Variegated Rural Gentrification in China
DETAILS
CALL FOR PAPERS
Variegated Rural Gentrification in China
Journal: Journal of Rural Studies
Publisher: Elsevier
Submission Deadline: 1 September 2026
Introduction
This Special Issue examines the complex and uneven processes of rural gentrification in China — exploring how state policies, urban-rural dynamics, and tourism development reshape rural spaces. Contributions investigate diverse manifestations — from elite enclaves to cultural tourism villages — while addressing displacement, inequality, and spatial polarization.
By bridging urban and rural studies, this collection advances theoretical and empirical debates on gentrification in the Global South — welcoming interdisciplinary perspectives on governance, resistance, and sustainable alternatives.
Scope & Significance
Rural gentrification in China presents a distinctive and variegated set of processes — shaped by the country's unique institutional context, rapid urbanization, state-led rural development policies, and the commodification of rural heritage and landscapes. Unlike Western gentrification narratives, China's rural transformation involves the complex interplay of state power, capital investment, rural tourism, and urban-rural migration — producing highly uneven spatial and social outcomes across regions.

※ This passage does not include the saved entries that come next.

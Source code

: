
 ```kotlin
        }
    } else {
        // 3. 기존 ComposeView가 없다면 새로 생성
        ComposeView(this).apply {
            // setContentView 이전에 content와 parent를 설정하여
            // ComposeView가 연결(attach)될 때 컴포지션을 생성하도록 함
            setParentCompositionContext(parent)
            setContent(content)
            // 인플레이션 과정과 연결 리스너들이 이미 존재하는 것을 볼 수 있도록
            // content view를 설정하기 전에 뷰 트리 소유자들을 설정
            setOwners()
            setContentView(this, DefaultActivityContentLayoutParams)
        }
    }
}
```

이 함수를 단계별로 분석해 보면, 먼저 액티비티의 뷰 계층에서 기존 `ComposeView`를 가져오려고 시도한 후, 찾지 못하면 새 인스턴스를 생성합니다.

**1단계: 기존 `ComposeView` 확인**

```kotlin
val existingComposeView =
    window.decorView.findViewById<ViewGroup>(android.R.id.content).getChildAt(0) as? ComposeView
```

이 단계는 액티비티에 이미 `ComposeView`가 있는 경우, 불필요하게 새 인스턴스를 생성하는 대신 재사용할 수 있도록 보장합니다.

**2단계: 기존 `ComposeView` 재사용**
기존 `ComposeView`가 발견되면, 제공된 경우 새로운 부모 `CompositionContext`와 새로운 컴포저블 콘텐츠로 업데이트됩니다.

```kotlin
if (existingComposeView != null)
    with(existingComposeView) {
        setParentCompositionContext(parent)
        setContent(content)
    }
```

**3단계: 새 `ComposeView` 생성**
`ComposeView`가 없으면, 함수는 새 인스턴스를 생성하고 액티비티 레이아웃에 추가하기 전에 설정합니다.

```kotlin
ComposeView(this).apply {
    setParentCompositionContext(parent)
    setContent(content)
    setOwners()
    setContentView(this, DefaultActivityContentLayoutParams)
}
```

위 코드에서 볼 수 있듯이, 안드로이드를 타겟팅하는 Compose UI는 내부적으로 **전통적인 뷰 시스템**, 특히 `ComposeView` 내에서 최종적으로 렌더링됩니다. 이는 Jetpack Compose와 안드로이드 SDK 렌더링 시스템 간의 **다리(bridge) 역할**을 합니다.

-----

This Special Issue provides a dedicated platform for interdisciplinary research that theorizes these processes, documents their diverse manifestations, and critically examines their implications for rural communities, governance, and sustainable development.
List of Topic Areas
Manuscripts are invited on themes including, but not limited to:
State policies and their role in driving or mediating rural gentrification in China
Urban-rural dynamics — capital flows, in-migration, and rural space transformation
Tourism development and the commodification of rural landscapes and heritage
Elite enclaves, second-home development, and affluent in-migration to rural areas
Cultural tourism villages — heritage, authenticity, and gentrification dynamics
Displacement, dispossession, and the social costs of rural gentrification
Inequality, spatial polarization, and socio-economic stratification in gentrifying villages
Governance and planning responses to rural gentrification in China
Resistance, community agency, and alternative development pathways
Sustainable alternatives — equitable rural development beyond gentrification
Comparative perspectives — China's rural gentrification in global and Global South contexts
Theoretical contributions — advancing gentrification theory through Chinese rural cases
Urban-rural integration policies and their gentrifying effects on the countryside
Environmental and landscape change associated with rural gentrification
Gender, ethnicity, and intersectional dimensions of rural displacement and transformation
Guest Editors
Assoc. Prof. Hao Gu Hunan University, Changsha, China
Assoc. Prof. Cheng Liu China University of Geosciences (Wuhan), Wuhan, China
Asst. Prof. Jin Zhu The University of Hong Kong, Hong Kong, China
Prof. Sainan Lin Wuhan University, Wuhan, China
Prof. Darren Smith Loughborough University, Loughborough, UK
Key Deadlines
Manuscript Submission Opens: 1 January 2026 Manuscript Submission Deadline: 1 September 2026
Submission Guidelines
Submit your manuscript via the Journal of Rural Studies editorial system:
https://www.editorialmanager.com/rural/default.aspx
When submitting, select Article Type:
"China's Rural Gentrification"
to ensure your submission is correctly grouped under this Special Issue for the review process.
All submissions must be original and must not be under review elsewhere at the time of submission.
For author guidelines, visit the official Journal of Rural Studies page on the Elsevier ScienceDirect website.
About the Journal
The Journal of Rural Studies, published by Elsevier, is a leading international peer-reviewed journal with a CiteScore of 11.3 and Impact Factor of 5.7. It supports open access publishing and is dedicated to advancing interdisciplinary research on rural spaces, communities, economies, and governance — providing a global platform for scholars exploring the social, cultural, political, and environmental dimensions of rural change and development worldwide.